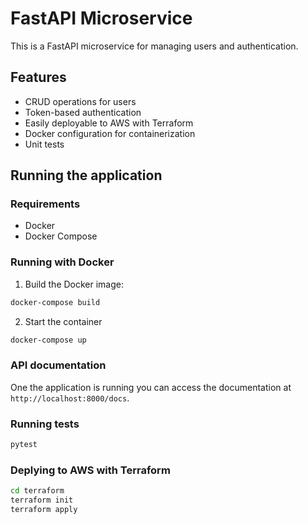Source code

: # FastAPI Microservice

This is a FastAPI microservice for managing users and authentication.

## Features

- CRUD operations for users
- Token-based authentication
- Easily deployable to AWS with Terraform
- Docker configuration for containerization
- Unit tests

## Running the application

### Requirements

- Docker
- Docker Compose

### Running with Docker

1. Build the Docker image:

```sh
docker-compose build
```

2. Start the container

```sh
docker-compose up
```

### API documentation

One the application is running you can access the documentation at `http://localhost:8000/docs`.

### Running tests

```sh
pytest
```

### Deplying to AWS with Terraform

```sh
cd terraform
terraform init
terraform apply
```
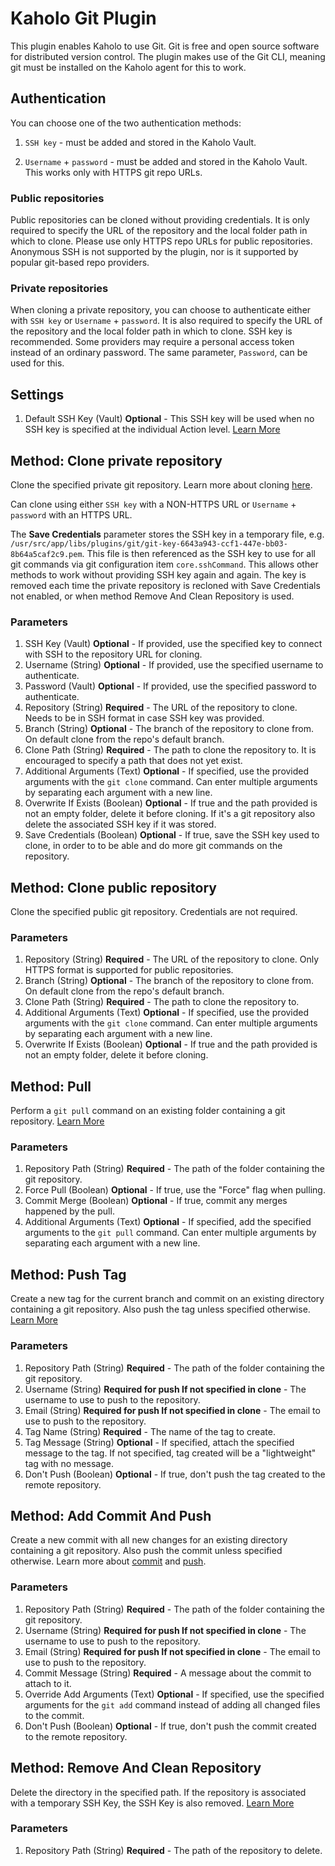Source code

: # Kaholo Git Plugin
This plugin enables Kaholo to use Git. Git is free and open source software for distributed version control. The plugin makes use of the Git CLI, meaning git must be installed on the Kaholo agent for this to work.

## Authentication
You can choose one of the two authentication methods:
1. ```SSH key``` - must be added and stored in the Kaholo Vault. 

2. ```Username``` + ```password``` - must be added and stored in the Kaholo Vault. This works only with HTTPS git repo URLs.

### Public repositories
Public repositories can be cloned without providing credentials. It is only required to specify the URL of the repository and the local folder path in which to clone. Please use only HTTPS repo URLs for public repositories. Anonymous SSH is not supported by the plugin, nor is it supported by popular git-based repo providers.

### Private repositories
When cloning a private repository, you can choose to authenticate either with ```SSH key``` or ```Username``` + ```password```. It is also required to specify the URL of the  repository and the local folder path in which to clone. SSH key is recommended. Some providers may require a personal access token instead of an ordinary password. The same parameter, `Password`, can be used for this.

## Settings
1. Default SSH Key (Vault) **Optional** - This SSH key will be used when no SSH key is specified at the individual Action level. [Learn More](https://docs.github.com/en/authentication/connecting-to-github-with-ssh/generating-a-new-ssh-key-and-adding-it-to-the-ssh-agent)

## Method: Clone private repository
Clone the specified private git repository. Learn more about cloning [here](https://git-scm.com/docs/git-clone).

Can clone using either ```SSH key``` with a NON-HTTPS URL or ```Username``` + ```password``` with an HTTPS URL.

The **Save Credentials** parameter stores the SSH key in a temporary file, e.g. `/usr/src/app/libs/plugins/git/git-key-6643a943-ccf1-447e-bb03-8b64a5caf2c9.pem`. This file is then referenced as the SSH key to use for all git commands via git configuration item `core.sshCommand`. This allows other methods to work without providing SSH key again and again. The key is removed each time the private repository is recloned with Save Credentials not enabled, or when method Remove And Clean Repository is used.

### Parameters
1. SSH Key (Vault) **Optional** - If provided, use the specified key to connect with SSH to the repository URL for cloning.
2. Username (String) **Optional** - If provided, use the specified username to authenticate.
3. Password (Vault) **Optional** - If provided, use the specified password to authenticate.
4. Repository (String) **Required** - The URL of the repository to clone. Needs to be in SSH format in case SSH key was provided.
5. Branch (String) **Optional** - The branch of the repository to clone from. On default clone from the repo's default branch.
6. Clone Path (String) **Required** - The path to clone the repository to. It is encouraged to specify a path that does not yet exist.
7. Additional Arguments (Text) **Optional** - If specified, use the provided arguments with the ```git clone``` command.  Can enter multiple arguments by separating each argument with a new line.
8. Overwrite If Exists (Boolean) **Optional** - If true and the path provided is not an empty folder, delete it before cloning. If it's a git repository also delete the associated SSH key if it was stored.
9. Save Credentials (Boolean) **Optional** - If true, save the SSH key used to clone, in order to to be able and do more git commands on the repository. 

## Method: Clone public repository
Clone the specified public git repository. Credentials are not required.

### Parameters
1. Repository (String) **Required** - The URL of the repository to clone. Only HTTPS format is supported for public repositories.
2. Branch (String) **Optional** - The branch of the repository to clone from. On default clone from the repo's default branch.
3. Clone Path (String) **Required** - The path to clone the repository to. 
4. Additional Arguments (Text) **Optional** - If specified, use the provided arguments with the ```git clone``` command.  Can enter multiple arguments by separating each argument with a new line.
5. Overwrite If Exists (Boolean) **Optional** - If true and the path provided is not an empty folder, delete it before cloning.

## Method: Pull
Perform a ```git pull``` command on an existing folder containing a git repository. [Learn More](https://git-scm.com/docs/git-pull)

### Parameters
1. Repository Path (String) **Required** - The path of the folder containing the git repository.
2. Force Pull (Boolean) **Optional** - If true, use the "Force" flag when pulling.
3. Commit Merge (Boolean) **Optional** - If true, commit any merges happened by the pull.
4. Additional Arguments (Text) **Optional** - If specified, add the specified arguments to the ```git pull``` command. Can enter multiple arguments by separating each argument with a new line.

## Method: Push Tag
Create a new tag for the current branch and commit on an existing directory containing a git repository. Also push the tag unless specified otherwise. [Learn More](https://git-scm.com/book/en/v2/Git-Basics-Tagging)

### Parameters
1. Repository Path (String) **Required** - The path of the folder containing the git repository.
2. Username (String) **Required for push If not specified in clone** - The username to use to push to the repository.
3. Email (String) **Required for push If not specified in clone** - The email to use to push to the repository.
4. Tag Name (String) **Required** - The name of the tag to create.
5. Tag Message (String) **Optional** - If specified, attach the specified message to the tag. If not specified, tag created will be a "lightweight" tag with no message.
6. Don't Push (Boolean) **Optional** - If true, don't push the tag created to the remote repository.

## Method: Add Commit And Push
Create a new commit with all new changes for an existing directory containing a git repository. Also push the commit unless specified otherwise. Learn more about [commit](https://git-scm.com/docs/git-commit) and [push](https://git-scm.com/docs/git-push).

### Parameters
1. Repository Path (String) **Required** - The path of the folder containing the git repository.
2. Username (String) **Required for push If not specified in clone** - The username to use to push to the repository.
3. Email (String) **Required for push If not specified in clone** - The email to use to push to the repository.
4. Commit Message (String) **Required** - A message about the commit to attach to it.
5. Override Add Arguments (Text) **Optional** - If specified, use the specified arguments for the ```git add``` command instead of adding all changed files to the commit.
6. Don't Push (Boolean) **Optional** - If true, don't push the commit created to the remote repository.

## Method: Remove And Clean Repository
Delete the directory in the specified path. If the repository is associated with a temporary SSH Key, the SSH Key is also removed. [Learn More](https://git-scm.com/docs/git-clean)

### Parameters
1. Repository Path (String) **Required** - The path of the repository to delete.
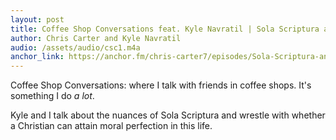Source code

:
 ```yaml
---
layout: post
title: Coffee Shop Conversations feat. Kyle Navratil | Sola Scriptura and Christian Perfection
author: Chris Carter and Kyle Navratil
audio: /assets/audio/csc1.m4a
anchor_link: https://anchor.fm/chris-carter7/episodes/Sola-Scriptura-and-Christian-Perfection-feat--Kyle-Navratil-el855k
---
```


Coffee Shop Conversations: where I talk with friends in coffee shops. It's something I do _a lot_. 

Kyle and I talk about the nuances of Sola Scriptura and wrestle with whether a Christian can attain moral perfection in this life.
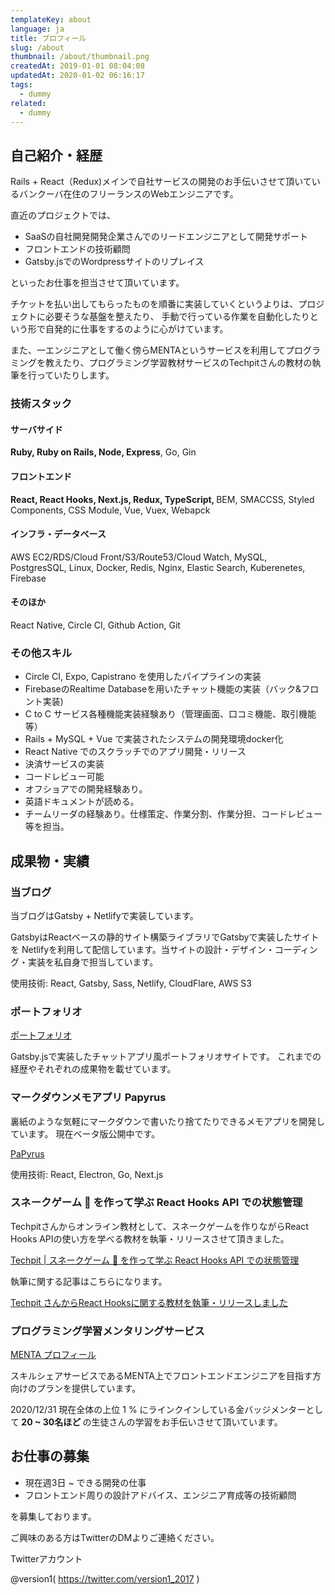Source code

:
 ```yaml
---
templateKey: about
language: ja
title: プロフィール
slug: /about
thumbnail: /about/thumbnail.png
createdAt: 2019-01-01 08:04:08
updatedAt: 2020-01-02 06:16:17
tags:
  - dummy
related:
  - dummy
---
```



## 自己紹介・経歴

Rails + React（Redux)メインで自社サービスの開発のお手伝いさせて頂いているバンクーバ在住のフリーランスのWebエンジニアです。

直近のプロジェクトでは、

- SaaSの自社開発開発企業さんでのリードエンジニアとして開発サポート
- フロントエンドの技術顧問
- Gatsby.jsでのWordpressサイトのリプレイス

といったお仕事を担当させて頂いています。

チケットを払い出してもらったものを順番に実装していくというよりは、プロジェクトに必要そうな基盤を整えたり、
手動で行っている作業を自動化したりという形で自発的に仕事をするのように心がけています。

また、一エンジニアとして働く傍らMENTAというサービスを利用してプログラミングを教えたり、プログラミング学習教材サービスのTechpitさんの教材の執筆を行っていたりします。

### 技術スタック

#### サーバサイド

<strong>Ruby, Ruby on Rails, Node, Express</strong>, Go, Gin


#### フロントエンド

<strong>React, React Hooks, Next.js, Redux, TypeScript, </strong> BEM, SMACCSS, Styled Components, CSS Module, Vue, Vuex, Webapck

#### インフラ・データベース

AWS EC2/RDS/Cloud Front/S3/Route53/Cloud Watch, MySQL, PostgresSQL, Linux, Docker, Redis, Nginx, Elastic Search, Kuberenetes, Firebase

#### そのほか

React Native, Circle CI, Github Action, Git


### その他スキル

* Circle CI, Expo, Capistrano を使用したパイプラインの実装
* FirebaseのRealtime Databaseを用いたチャット機能の実装（バック&フロント実装)
* C to C サービス各種機能実装経験あり（管理画面、口コミ機能、取引機能等）
* Rails + MySQL + Vue で実装されたシステムの開発環境docker化
* React Native でのスクラッチでのアプリ開発・リリース
* 決済サービスの実装
* コードレビュー可能
* オフショアでの開発経験あり。
* 英語ドキュメントが読める。
* チームリーダの経験あり。仕様策定、作業分割、作業分担、コードレビュー等を担当。

## 成果物・実績


### 当ブログ

当ブログはGatsby + Netlifyで実装しています。

GatsbyはReactベースの静的サイト構築ライブラリでGatsbyで実装したサイトを
Netlifyを利用して配信しています。当サイトの設計・デザイン・コーディング・実装を私自身で担当しています。

使用技術: React, Gatsby, Sass, Netlify, CloudFlare, AWS S3

### ポートフォリオ

<a href="https://portfolio.ver-1-0.net/">ポートフォリオ</a>

Gatsby.jsで実装したチャットアプリ風ポートフォリオサイトです。
これまでの経歴やそれぞれの成果物を載せています。


### マークダウンメモアプリ Papyrus

裏紙のような気軽にマークダウンで書いたり捨てたりできるメモアプリを開発しています。
現在ベータ版公開中です。

<a href="https://papyrus-app.org/">PaPyrus</a>

使用技術: React, Electron, Go, Next.js

### スネークゲーム 🐍 を作って学ぶ React Hooks API での状態管理

Techpitさんからオンライン教材として、スネークゲームを作りながらReact Hooks APIの使い方を学べる教材を執筆・リリースさせて頂きました。

<a href="https://www.techpit.jp/courses/127">Techpit | スネークゲーム 🐍 を作って学ぶ React Hooks API での状態管理</a>


執筆に関する記事はこちらになります。

<a href="/2020/11/14/publish-snake-game-material">Techpit さんからReact Hooksに関する教材を執筆・リリースしました</a>

### プログラミング学習メンタリングサービス

<a href="https://menta.work/user/13371">MENTA プロフィール</a>

スキルシェアサービスであるMENTA上でフロントエンドエンジニアを目指す方向けのプランを提供しています。

2020/12/31 現在全体の上位 1 % にラインクインしている金バッジメンターとして<strong> 20 ~ 30名ほど </strong> の生徒さんの学習をお手伝いさせて頂いています。


## お仕事の募集

- 現在週3日 ~ できる開発の仕事
- フロントエンド周りの設計アドバイス、エンジニア育成等の技術顧問

を募集しております。

ご興味のある方はTwitterのDMよりご連絡ください。

Twitterアカウント

@version1( https://twitter.com/version1_2017 )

***

Problem requirements -
Say again, exactly, only those lines of the records that run from the start through the line with "- Easily deployable to AWS with Terraform". Pictures are to be skipped.

Task result -
Source code

: # FastAPI Microservice

This is a FastAPI microservice for managing users and authentication.

## Features

- CRUD operations for users
- Token-based authentication
- Easily deployable to AWS with Terraform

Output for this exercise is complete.